[theora-dev] Parallel processing for Theora?

Sun Mar 21 07:04:08 PDT 2010

Id Kong wrote:
>> We've talked about it, but one of the problems is that the current API
>> is one-frame-in-one-frame-out, so it's not clear how to pass multiple

This is _a_ problem, certainly, but probably not a blocking one. I
wanted to see how well I could actually make within-frame parallelism
work with acceptable performance before deciding if it was necessary.
The real use-case for a parallel encoder is live streaming, since
otherwise you can just encode lots of different videos at once (and the
latter will always be more efficient if you actually have lots of videos
and don't care about latency).

>> There is some scope for multithreading the per-frame pipeline, but
>> that only scales to three or four threads.

The work I had in the pipeline was for parallel _decoding_ first,
because this is considerably easier. If it works out, parallel encoding
can be done within the same framework. The design work for this is
already done, and I had started on the implementation, but it got put
down as priorities changed and will probably not get picked up again
before the 1.2 release.

It's unclear how well it will scale.
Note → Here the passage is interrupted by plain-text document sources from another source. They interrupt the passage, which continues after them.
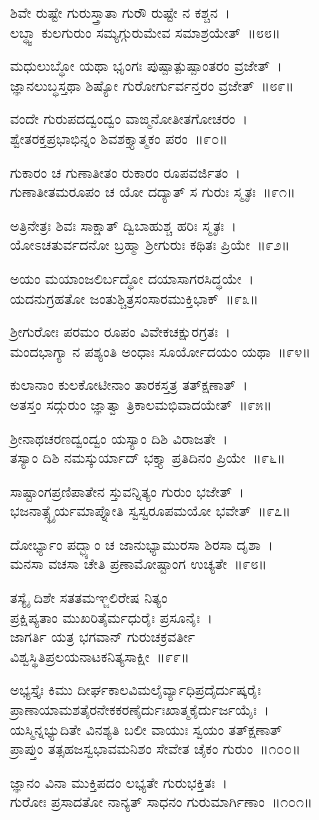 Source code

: ಶಿವೇ ರುಷ್ಟೇ ಗುರುಸ್ತ್ರಾತಾ ಗುರೌ ರುಷ್ಟೇ ನ ಕಶ್ಚನ~।\\
ಲಬ್ಧ್ವಾ ಕುಲಗುರುಂ ಸಮ್ಯಗ್ಗುರುಮೇವ ಸಮಾಶ್ರಯೇತ್~॥೮೮॥

ಮಧುಲುಬ್ಧೋ ಯಥಾ ಭೃಂಗಃ ಪುಷ್ಪಾತ್ಪುಷ್ಪಾಂತರಂ ವ್ರಜೇತ್~।\\
ಜ್ಞಾನಲುಬ್ಧಸ್ತಥಾ ಶಿಷ್ಯೋ ಗುರೋರ್ಗುರ್ವನ್ತರಂ ವ್ರಜೇತ್~॥೮೯॥

ವಂದೇ ಗುರುಪದದ್ವಂದ್ವಂ ವಾಙ್ಮನೋತೀತಗೋಚರಂ~।\\
ಶ್ವೇತರಕ್ತಪ್ರಭಾಭಿನ್ನಂ ಶಿವಶಕ್ತ್ಯಾತ್ಮಕಂ ಪರಂ~॥೯೦॥

ಗುಕಾರಂ ಚ ಗುಣಾತೀತಂ ರುಕಾರಂ ರೂಪವರ್ಜಿತಂ~।\\
ಗುಣಾತೀತಮರೂಪಂ ಚ ಯೋ ದದ್ಯಾತ್ ಸ ಗುರುಃ ಸ್ಮೃತಃ~॥೯೧॥

ಅತ್ರಿನೇತ್ರಃ ಶಿವಃ ಸಾಕ್ಷಾತ್ ದ್ವಿಬಾಹುಶ್ಚ ಹರಿಃ ಸ್ಮೃತಃ~।\\
ಯೋಽಚತುರ್ವದನೋ ಬ್ರಹ್ಮಾ ಶ್ರೀಗುರುಃ ಕಥಿತಃ ಪ್ರಿಯೇ~॥೯೨॥

ಅಯಂ ಮಯಾಂಜಲಿರ್ಬದ್ಧೋ ದಯಾಸಾಗರಸಿದ್ಧಯೇ~।\\
ಯದನುಗ್ರಹತೋ ಜಂತುಶ್ಚಿತ್ರಸಂಸಾರಮುಕ್ತಿಭಾಕ್~॥೯೩॥

ಶ್ರೀಗುರೋಃ ಪರಮಂ ರೂಪಂ ವಿವೇಕಚಕ್ಷುರಗ್ರತಃ~।\\
ಮಂದಭಾಗ್ಯಾ ನ ಪಶ್ಯಂತಿ ಅಂಧಾಃ ಸೂರ್ಯೋದಯಂ ಯಥಾ~॥೯೪॥

ಕುಲಾನಾಂ ಕುಲಕೋಟೀನಾಂ ತಾರಕಸ್ತತ್ರ ತತ್‌ಕ್ಷಣಾತ್~।\\
ಅತಸ್ತಂ ಸದ್ಗುರುಂ ಜ್ಞಾತ್ವಾ ತ್ರಿಕಾಲಮಭಿವಾದಯೇತ್~॥೯೫॥

ಶ್ರೀನಾಥಚರಣದ್ವಂದ್ವಂ ಯಸ್ಯಾಂ ದಿಶಿ ವಿರಾಜತೇ~।\\
ತಸ್ಯಾಂ ದಿಶಿ ನಮಸ್ಕುರ್ಯಾದ್ ಭಕ್ತ್ಯಾ ಪ್ರತಿದಿನಂ ಪ್ರಿಯೇ~॥೯೬॥

ಸಾಷ್ಟಾಂಗಪ್ರಣಿಪಾತೇನ ಸ್ತುವನ್ನಿತ್ಯಂ ಗುರುಂ ಭಜೇತ್~।\\
ಭಜನಾತ್ಸ್ಥೈರ್ಯಮಾಪ್ನೋತಿ ಸ್ವಸ್ವರೂಪಮಯೋ ಭವೇತ್~॥೯೭॥

ದೋರ್ಭ್ಯಾಂ ಪದ್ಭ್ಯಾಂ ಚ ಜಾನುಭ್ಯಾಮುರಸಾ ಶಿರಸಾ ದೃಶಾ~।\\
ಮನಸಾ ವಚಸಾ ಚೇತಿ ಪ್ರಣಾಮೋಷ್ಟಾಂಗ ಉಚ್ಯತೇ~॥೯೮॥

ತಸ್ಯೈ ದಿಶೇ ಸತತಮಞ್ಜಲಿರೇಷ ನಿತ್ಯಂ\\
ಪ್ರಕ್ಷಿಪ್ಯತಾಂ ಮುಖರಿತೈರ್ಮಧುರೈಃ ಪ್ರಸೂನೈಃ~।\\
ಜಾಗರ್ತಿ ಯತ್ರ ಭಗವಾನ್ ಗುರುಚಕ್ರವರ್ತೀ\\
ವಿಶ್ವಸ್ಥಿತಿಪ್ರಲಯನಾಟಕನಿತ್ಯಸಾಕ್ಷೀ~॥೯೯॥

ಅಭ್ಯಸ್ತೈಃ ಕಿಮು ದೀರ್ಘಕಾಲವಿಮಲೈರ್ವ್ಯಾಧಿಪ್ರದೈರ್ದುಷ್ಕರೈಃ\\
ಪ್ರಾಣಾಯಾಮಶತೈರನೇಕಕರಣೈರ್ದುಃಖಾತ್ಮಕೈರ್ದುರ್ಜಯೈಃ~।\\
ಯಸ್ಮಿನ್ನಭ್ಯುದಿತೇ ವಿನಶ್ಯತಿ ಬಲೀ ವಾಯುಃ ಸ್ವಯಂ ತತ್‌ಕ್ಷಣಾತ್\\
ಪ್ರಾಪ್ತುಂ ತತ್ಸಹಜಸ್ವಭಾವಮನಿಶಂ ಸೇವೇತ ಚೈಕಂ ಗುರುಂ~॥೧೦೦॥

ಜ್ಞಾನಂ ವಿನಾ ಮುಕ್ತಿಪದಂ ಲಭ್ಯತೇ ಗುರುಭಕ್ತಿತಃ~।\\
ಗುರೋಃ ಪ್ರಸಾದತೋ ನಾನ್ಯತ್ ಸಾಧನಂ ಗುರುಮಾರ್ಗಿಣಾಂ~॥೧೦೧॥

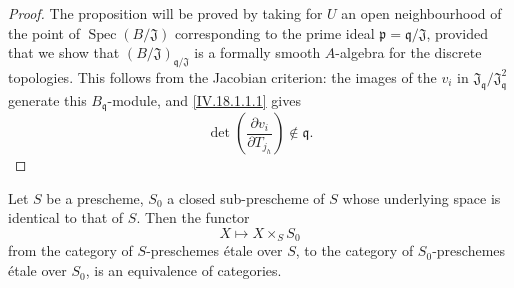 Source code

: \begin{proof}
The proposition will be proved by taking for $U$ an open neighbourhood of the point of $\operatorname{Spec}(B/\mathfrak{J})$ corresponding to the prime ideal $\mathfrak p=\mathfrak q/\mathfrak{J}$, provided that we show that $(B/\mathfrak{J})_{\mathfrak q/\mathfrak{J}}$ is a formally smooth $A$-algebra for the discrete topologies.  This follows from the Jacobian criterion: the images of the $v_i$ in $\mathfrak{J}_{\mathfrak q}/\mathfrak{J}_{\mathfrak q}^2$ generate this $B_{\mathfrak q}$-module, and \eqref{IV.18.1.1.1} gives
\[
 \det\left(\frac{\partial v_i}{\partial T_{j_h}}\right)\notin\mathfrak q.
\]
\end{proof}

\begin{theorem}[18.1.2]
\label{IV.18.1.2}
Let $S$ be a prescheme, $S_0$ a closed sub-prescheme of $S$ whose underlying space is identical to that of $S$.
Then the functor
\[
X\mapsto X\times_S S_0
\]
from the category of $S$-preschemes \'etale over $S$, to the category of $S_0$-preschemes \'etale over $S_0$, is an equivalence of categories.
\end{theorem}

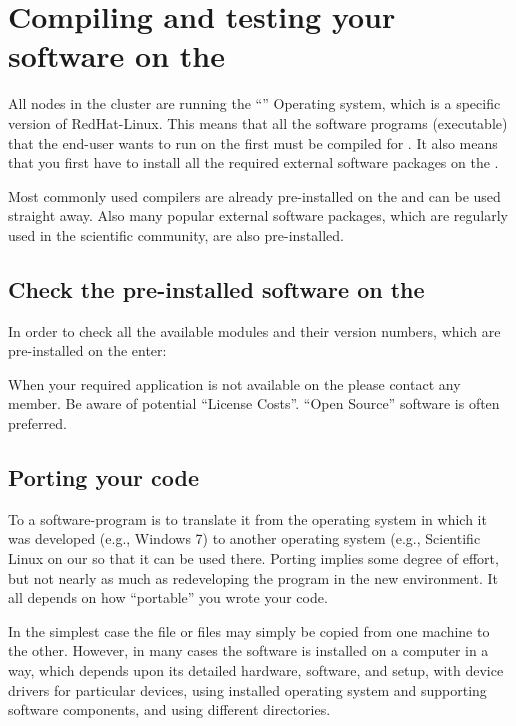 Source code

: \chapter{Compiling and testing your software on the \hpc}

All nodes in the \hpc cluster are running the ``\operatingsystem'' Operating
system, which is a specific version of RedHat-Linux. This means that all the
software programs (executable) that the end-user wants to run on the \hpc first
must be compiled for \operatingsystem.  It also means that you first have to
install all the required external software packages on the \hpc.

Most commonly used compilers are already pre-installed on the \hpc and can
be used straight away. Also many popular external software packages, which are
regularly used in the scientific community, are also pre-installed.

\section{Check the pre-installed software on the \hpc}

In order to check all the available modules and their version numbers, which
are pre-installed on the \hpc enter:


When your required application is not available on the \hpc please contact any
\hpc member. Be aware of potential ``License Costs''.  ``Open Source'' software
is often preferred.

\section{Porting your code}

To  a software-program is to translate it from the operating
system in which it was developed (e.g., Windows 7) to another operating system
(e.g., Scientific Linux on our \hpc so that it can be used there. Porting
implies some degree of effort, but not nearly as much as redeveloping the
program in the new environment.  It all depends on how ``portable'' you wrote
your code.

In the simplest case the file or files may simply be copied from one machine to
the other. However, in many cases the software is installed on a computer in a
way, which depends upon its detailed hardware, software, and setup, with device
drivers for particular devices, using installed operating system and supporting
software components, and using different directories.

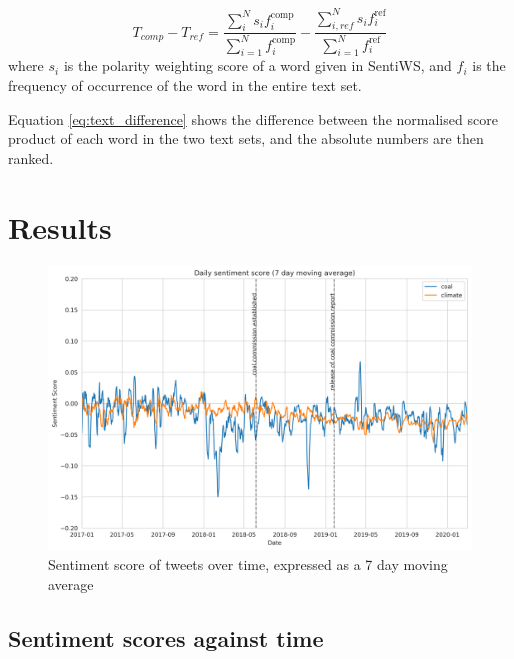 \documentclass[12pt,onecolumn,twoside]{layout}
\begin{document}
\begin{equation}
\label{eq:text_difference}
T_{comp} - T_{ref} = \frac{\sum_{i}^{N} s_i f_i^{\text{comp}}}{\sum_{i=1}^{N} f_i^{\text{comp}}} - \frac{\sum_{i,ref}^{N} s_i f_i^{\text{ref}}}{\sum_{i=1}^{N} f_i^{\text{ref}}}
\end{equation} 	
where \(s_i\) is the polarity weighting score of a word given in SentiWS, and \(f_i\) is the frequency of occurrence of the word in the entire text set. 

Equation \ref{eq:text_difference} shows the difference between the normalised score product of each word in the two text sets, and the absolute numbers are then ranked. 

 

\section*{Results} \label{sec:results}

\begin{figure} 
	\begin{center}
		\includegraphics[width=\linewidth]{figures/sa_dailyavgsenti_7dma_baseline2}
	\end{center}
	\caption{Sentiment score of tweets over time, expressed as a 7 day moving average}
	\label{fig:tweet_score}
\end{figure}

\subsection*{Sentiment scores against time} 
\end{document}
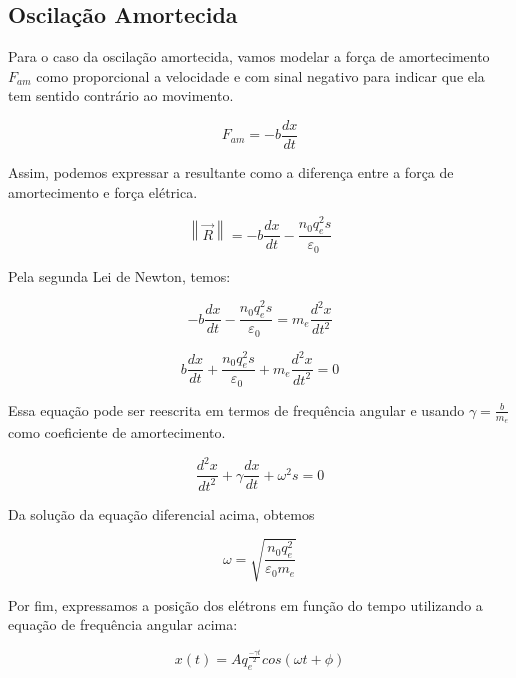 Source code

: \documentclass[
	article,
	11pt,
	oneside,
	a4paper,
	english,
	brazil,
	sumario=tradicional
	]{abntex2}
\newcommand{\norm}[1]{\left\lVert#1\right\rVert}
\begin{document}
\subsection{Oscilação Amortecida}

Para o caso da oscilação amortecida, vamos modelar a força de amortecimento $F_{am}$ como proporcional a velocidade e com sinal negativo para indicar que ela tem sentido contrário ao movimento.

\begin{equation} \label{forca-amortecimento}
  F_{am} = -b\frac{dx}{dt}
\end{equation}

Assim, podemos expressar a resultante como a diferença entre a força de amortecimento e força elétrica.

\begin{equation}
  \norm{\vec{R}} = -b\frac{dx}{dt} - \frac{n_0 q_e^2 s}{\varepsilon _0~}
\end{equation}

Pela segunda Lei de Newton, temos:

\begin{equation}
  -b\frac{dx}{dt} - \frac{n_0 q_e^2 s}{\varepsilon _0~} = m_e\frac{d^2x}{dt^2}
\end{equation}

\begin{equation}
  b\frac{dx}{dt} + \frac{n_0 q_e^2 s}{\varepsilon _0~} + m_e\frac{d^2x}{dt^2} = 0
\end{equation}

Essa equação pode ser reescrita em termos de frequência angular e usando $\gamma = \frac{b}{m_e}$ como coeficiente de amortecimento.

\begin{equation} \label{equacao-diferencial-omega}
  \frac{d^2x}{dt^2}  + \gamma\frac{dx}{dt} + \omega^2 s= 0
\end{equation}

Da solução da equação diferencial acima, obtemos

\begin{equation}
  \omega=\sqrt{\frac{n_0 q_e^2}{\varepsilon_0 m_e}}
\end{equation}

Por fim, expressamos a posição dos elétrons em função do tempo utilizando a equação de frequência angular acima:

\begin{equation}
  x(t) = A q_e^{\frac{-\gamma t}{2}} cos(\omega t + \phi)
\end{equation}
\end{document}
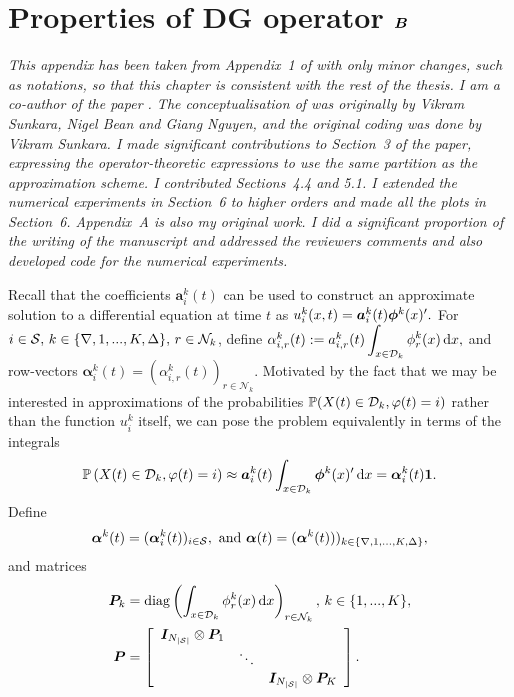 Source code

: \chapter{Properties of DG operator \(  \boldsymbol B\)}\label{appendix:properties}
\begin{center}
    \begin{minipage}{0.8\textwidth}
        \textit{This appendix has been taken from Appendix~1 of \cite{blnos2022} with only minor changes, such as notations, so that this chapter is consistent with the rest of the thesis. I am a co-author of the paper \cite{blnos2022}. The conceptualisation of \cite{blnos2022} was originally by Vikram Sunkara, Nigel Bean and Giang Nguyen, and the original coding was done by Vikram Sunkara. I made significant contributions to Section~3 of the paper, expressing the operator-theoretic expressions to use the same partition as the approximation scheme. I contributed Sections~4.4 and 5.1. I extended the numerical experiments in Section~6 to higher orders and made all the plots in Section~6. Appendix~A is also my original work. I did a significant proportion of the writing of the manuscript and addressed the reviewers comments and also developed code for the numerical experiments.
        }
    \end{minipage}
    \end{center}
Recall that the coefficients \({\boldsymbol a}_i^k(t)\) can be used to construct an approximate solution to a differential equation at time \(t\) as \(u_i^k(x,t)={\boldsymbol a}_i^k(t)\boldsymbol \phi^k(x)'{}.\) For \(i\in\mathcal{S},\,k\in\{\nabla,1,...,K,\Delta\},\,r\in\mathcal N_k\), define \(\alpha_{i,r}^k(t) := a_{i,r}^k(t)\displaystyle\int_{x\in\mathcal{D}_k}\phi_r^k(x)\, \mathrm{d} x,\) and row-vectors \(\boldsymbol \alpha_i^k(t)=(\alpha_{i,r}^k(t))_{r\in\mathcal N_k}\). Motivated by the fact that we may be interested in approximations of the probabilities \(\mathbb P(X(t)\in\mathcal{D}_k,\varphi(t)=i)\) rather than the function \(u_i^k\) itself, we can pose the problem equivalently in terms of the integrals 
\[\mathbb P\left(X(t)\in\mathcal{D}_k,\varphi(t)=i\right)\approx{\boldsymbol a}_i^k(t)\int_{x\in\mathcal{D}_k}\boldsymbol \phi^k(x)'{}\, \mathrm{d} x={\boldsymbol \alpha}_i^k(t)\boldsymbol 1.\] 
Define
\[\boldsymbol \alpha^k(t) = (\boldsymbol \alpha_i^k(t))_{i\in\mathcal{S}},\mbox{ and } \boldsymbol \alpha(t)=(\boldsymbol \alpha^k(t)))_{k\in\{\nabla,1,...,K,\Delta\}},\]
and matrices 
\begin{align*}
\boldsymbol P_k &= \mathrm{diag}\left(\int_{x\in\mathcal{D}_k}\phi_r^k(x)\, \mathrm{d} x\right)_{ r\in\mathcal N_k},\, k\in\{1,...,K\},
\\\boldsymbol P &=\left[\begin{array}{ccc}
		\boldsymbol I_{N_{|\mathcal{S}|}}\otimes \boldsymbol P_1 & &\\
		& \ddots &\\
		& & \boldsymbol I_{N_{|\mathcal{S}|}}\otimes \boldsymbol P_K
	\end{array}\right].
\end{align*}
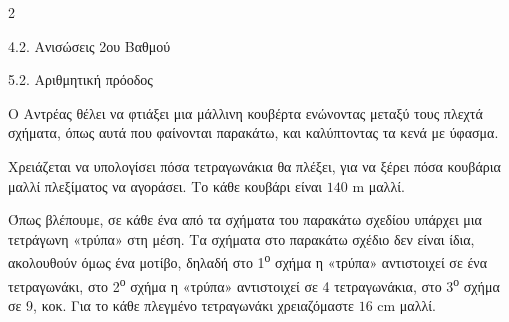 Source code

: \begin{ylh}{2}
    \item 4.2. Ανισώσεις 2ου Βαθμού
    \item 5.2. Αριθμητική πρόοδος
\end{ylh}

Ο Αντρέας θέλει να φτιάξει μια μάλλινη κουβέρτα ενώνοντας μεταξύ τους πλεχτά σχήματα, όπως αυτά που φαίνονται παρακάτω, και καλύπτοντας τα κενά με ύφασμα.

Χρειάζεται να υπολογίσει πόσα τετραγωνάκια θα πλέξει, για να ξέρει πόσα κουβάρια μαλλί πλεξίματος να αγοράσει. Το κάθε κουβάρι είναι $140$ m μαλλί.

Όπως βλέπουμε, σε κάθε ένα από τα σχήματα του παρακάτω σχεδίου υπάρχει μια τετράγωνη «τρύπα» στη μέση. Τα σχήματα στο παρακάτω σχέδιο δεν είναι ίδια, ακολουθούν όμως ένα μοτίβο, δηλαδή στο 1\textsuperscript{ο} σχήμα η «τρύπα» αντιστοιχεί σε ένα τετραγωνάκι, στο 2\textsuperscript{ο} σχήμα η «τρύπα» αντιστοιχεί σε 4 τετραγωνάκια, στο 3\textsuperscript{ο} σχήμα σε 9, κοκ. Για το κάθε πλεγμένο τετραγωνάκι χρειαζόμαστε $16$ cm μαλλί.

\begin{center}
\end{center}

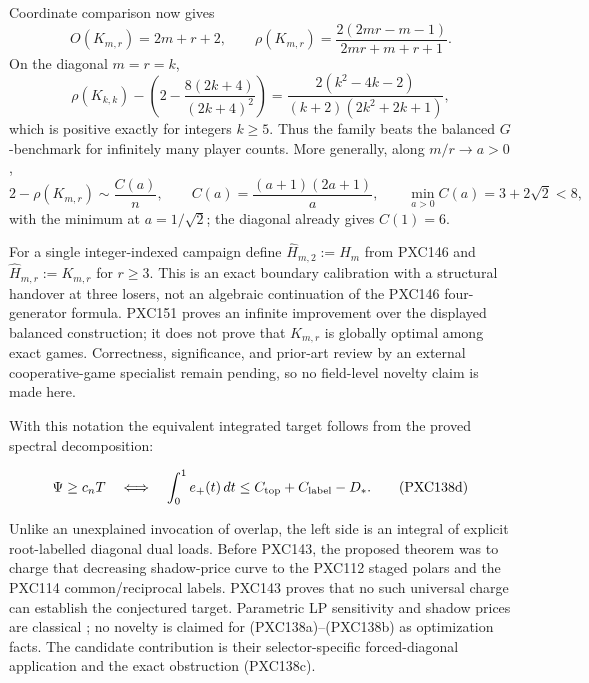 \documentclass[11pt]{article}
\begin{document}
Coordinate comparison now gives
\begin{equation}
 O(K_{m,r})=2m+r+2,\qquad
 \rho(K_{m,r})=
 \frac{2(2mr-m-1)}{2mr+m+r+1}.                     \tag{PXC151g}
\end{equation}
On the diagonal \(m=r=k\),
\begin{equation}
 \rho(K_{k,k})-\left(2-\frac{8(2k+4)}{(2k+4)^2}\right)
 =\frac{2(k^2-4k-2)}{(k+2)(2k^2+2k+1)},             \tag{PXC151h}
\end{equation}
which is positive exactly for integers \(k\ge5\).  Thus the family beats
the balanced \(G\)-benchmark for infinitely many player counts.  More
generally, along \(m/r\to a>0\),
\begin{equation}
 2-\rho(K_{m,r})\sim\frac{C(a)}n,\qquad
 C(a)=\frac{(a+1)(2a+1)}a,\qquad
 \min_{a>0}C(a)=3+2\sqrt2<8,                        \tag{PXC151i}
\end{equation}
with the minimum at \(a=1/\sqrt2\); the diagonal already gives \(C(1)=6\).

For a single integer-indexed campaign define
\(\widehat H_{m,2}:=H_m\) from PXC146 and
\(\widehat H_{m,r}:=K_{m,r}\) for \(r\ge3\).  This is an exact boundary
calibration with a structural handover at three losers, not an algebraic
continuation of the PXC146 four-generator formula.  PXC151 proves an
infinite improvement over the displayed balanced construction; it does not
prove that \(K_{m,r}\) is globally optimal among exact games.  Correctness,
significance, and prior-art review by an external cooperative-game
specialist remain pending, so no field-level novelty claim is made here.

With this notation the equivalent integrated target follows from the proved
spectral decomposition:

\begin{equation}
 \Psi\ge c_nT
 \quad\Longleftrightarrow\quad
 \int_0^1e_+(t)\,dt
 \le C_{\rm top}+C_{\rm label}-D_*.                     \tag{PXC138d}
\end{equation}

Unlike an unexplained invocation of overlap, the left side is an integral
of explicit root-labelled diagonal dual loads.  Before PXC143, the proposed
theorem was to charge that decreasing shadow-price curve to the PXC112 staged
polars and the PXC114 common/reciprocal labels.  PXC143 proves that no such
universal charge can establish the conjectured target.  Parametric LP sensitivity and shadow
prices are classical \citep{AdlerMonteiro1992}; no novelty is claimed for
(PXC138a)--(PXC138b) as optimization facts.  The candidate contribution is
their selector-specific forced-diagonal application and the exact
obstruction (PXC138c).
\end{document}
Years ago we did a (very simple)
parallel decoder that only partitioned things by color plane, and the
speed-up was disappointing. There was also a GSoC project that attempted
to improve on this, but it was not successfully completed. In theory you
could have a separate thread for every MCU (64 pixels of height for
4:2:0, 32 pixels for 4:2:2 and 4:4:4). However, within-frame parallelism
is fairly fine-grained, and the overhead of a standard mutex-based
library like pthreads is pretty enormous for this kind of thing. People
have reported getting speed-ups on FFT workloads as small as 10,000
cycles with lock-free algorithms (by comparison, a single pthread mutex
acquisition could take thousands of cycles by itself), but they made
very specific assumptions about architecture, cache line size, etc.

In short, this requires some non-trivial engineering to get it to work
well, and for the moment my priorities are still on improving encoder
quality before worrying about encoder speed. If there are qualified
people out there willing to work on this, I'd be happy to explain the
details of what needs to be done.